アバターの耳が少しだけ尖がったので顔を微調整。
今度こそキャラメイクは完了だ!。
――――――――――
「それがあなたなのね。」
キャラメイク完了後、再び私はイアさんの目の前に座っていた。今度は体も動くし声も出せる。
「はい! そうです!」
「ふふっ。そんなに固くならなくても大丈夫よ。素敵ね。その姿。」
「あ、ありがとうございます…」
「あなた本当の姿と憧れの挟間って感じかしらね…とてもいいと思うわ。」
「えっ!?」
「なんてね!ごめんなさい。少しからかっちゃった!」
イアさんは笑いながらそう言った。なんだか手玉に取られた感じだけど不思議と憎めない。なんだか不思議な魅力に満ちた女性だ。
「さて、まだあなたに大事なことを聞いていないわ。」
「大事なこと?」
「あなたの名前よ。教えてちょうだい?」
その言葉と共に私に差し出されたのは紙とペン。どうやらここにプレイヤー名を書き込むようだ。
すでに帰りの電車の中で決めてあったプレイヤーネームを書き込む。
「『アマオー』…読み方は合ってる?…そう。とてもいい名前ね!」
私は本名が“苺”花だからゲームでも苺にちなんだ名前をつける癖がある。「アマオー」はその中でも自信作。小さい頃に一度だけ食べさせてもらった苺の名前がモチーフだ。

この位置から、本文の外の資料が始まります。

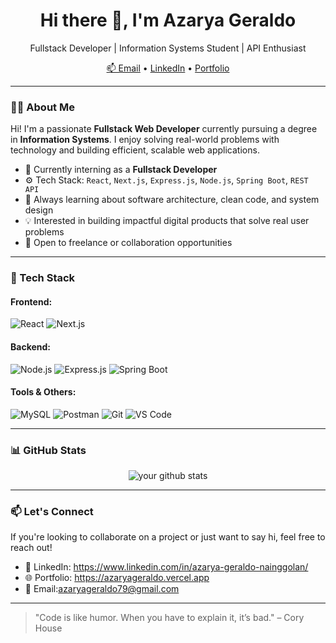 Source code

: <h1 align="center">Hi there 👋, I'm Azarya Geraldo</h1>

<p align="center">
  Fullstack Developer | Information Systems Student | API Enthusiast
</p>

<p align="center">
  <a href="azaryageraldo79@gmail.com">📫 Email</a> •
  <a href="https://www.linkedin.com/in/azarya-geraldo-nainggolan/">LinkedIn</a> •
  <a href="https://your-portfolio.com">Portfolio</a>
</p>

---

### 🧑‍💻 About Me

Hi! I'm a passionate **Fullstack Web Developer** currently pursuing a degree in **Information Systems**. I enjoy solving real-world problems with technology and building efficient, scalable web applications.

- 🔭 Currently interning as a **Fullstack Developer**
- ⚙️ Tech Stack: `React`, `Next.js`, `Express.js`, `Node.js`, `Spring Boot`, `REST API`
- 🌱 Always learning about software architecture, clean code, and system design
- 💡 Interested in building impactful digital products that solve real user problems
- 💼 Open to freelance or collaboration opportunities

---

### 🚀 Tech Stack

#### Frontend:
![React](https://img.shields.io/badge/-React-black?style=flat-square&logo=react)
![Next.js](https://img.shields.io/badge/-Next.js-black?style=flat-square&logo=next.js)

#### Backend:
![Node.js](https://img.shields.io/badge/-Node.js-black?style=flat-square&logo=node.js)
![Express.js](https://img.shields.io/badge/-Express-black?style=flat-square&logo=express)
![Spring Boot](https://img.shields.io/badge/-Spring_Boot-black?style=flat-square&logo=spring-boot)

#### Tools & Others:
![MySQL](https://img.shields.io/badge/-MySQL-black?style=flat-square&logo=mysql)
![Postman](https://img.shields.io/badge/-Postman-black?style=flat-square&logo=postman)
![Git](https://img.shields.io/badge/-Git-black?style=flat-square&logo=git)
![VS Code](https://img.shields.io/badge/-VS_Code-black?style=flat-square&logo=visual-studio-code)

---

### 📊 GitHub Stats

<p align="center">
  <img src="https://github-readme-stats.vercel.app/api?username=yourusername&show_icons=true&theme=radical" alt="your github stats" />
</p>

---

### 📫 Let's Connect

If you're looking to collaborate on a project or just want to say hi, feel free to reach out!

- 🔗 LinkedIn: https://www.linkedin.com/in/azarya-geraldo-nainggolan/
- 🌐 Portfolio: https://azaryageraldo.vercel.app
- 📩 Email:azaryageraldo79@gmail.com

---

> "Code is like humor. When you have to explain it, it’s bad." – Cory House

「もう少し話していたいけど、もうすぐ時間ね。名残惜しいわ。」
そう言いながらイアさんはログハウスの扉に手をかける。
「この扉を開けばあなたの冒険が始まる。覚悟はいいかしら?アマオー。」
「はい!」
「いい返事。それじゃ最後に一言。」
「迷ったときは何時だって『声』がそこにあるから。」
え?それってどういう意味…?
そんな疑問が声となる前に私はログハウスの外へと吸い込まれるように投げ出された。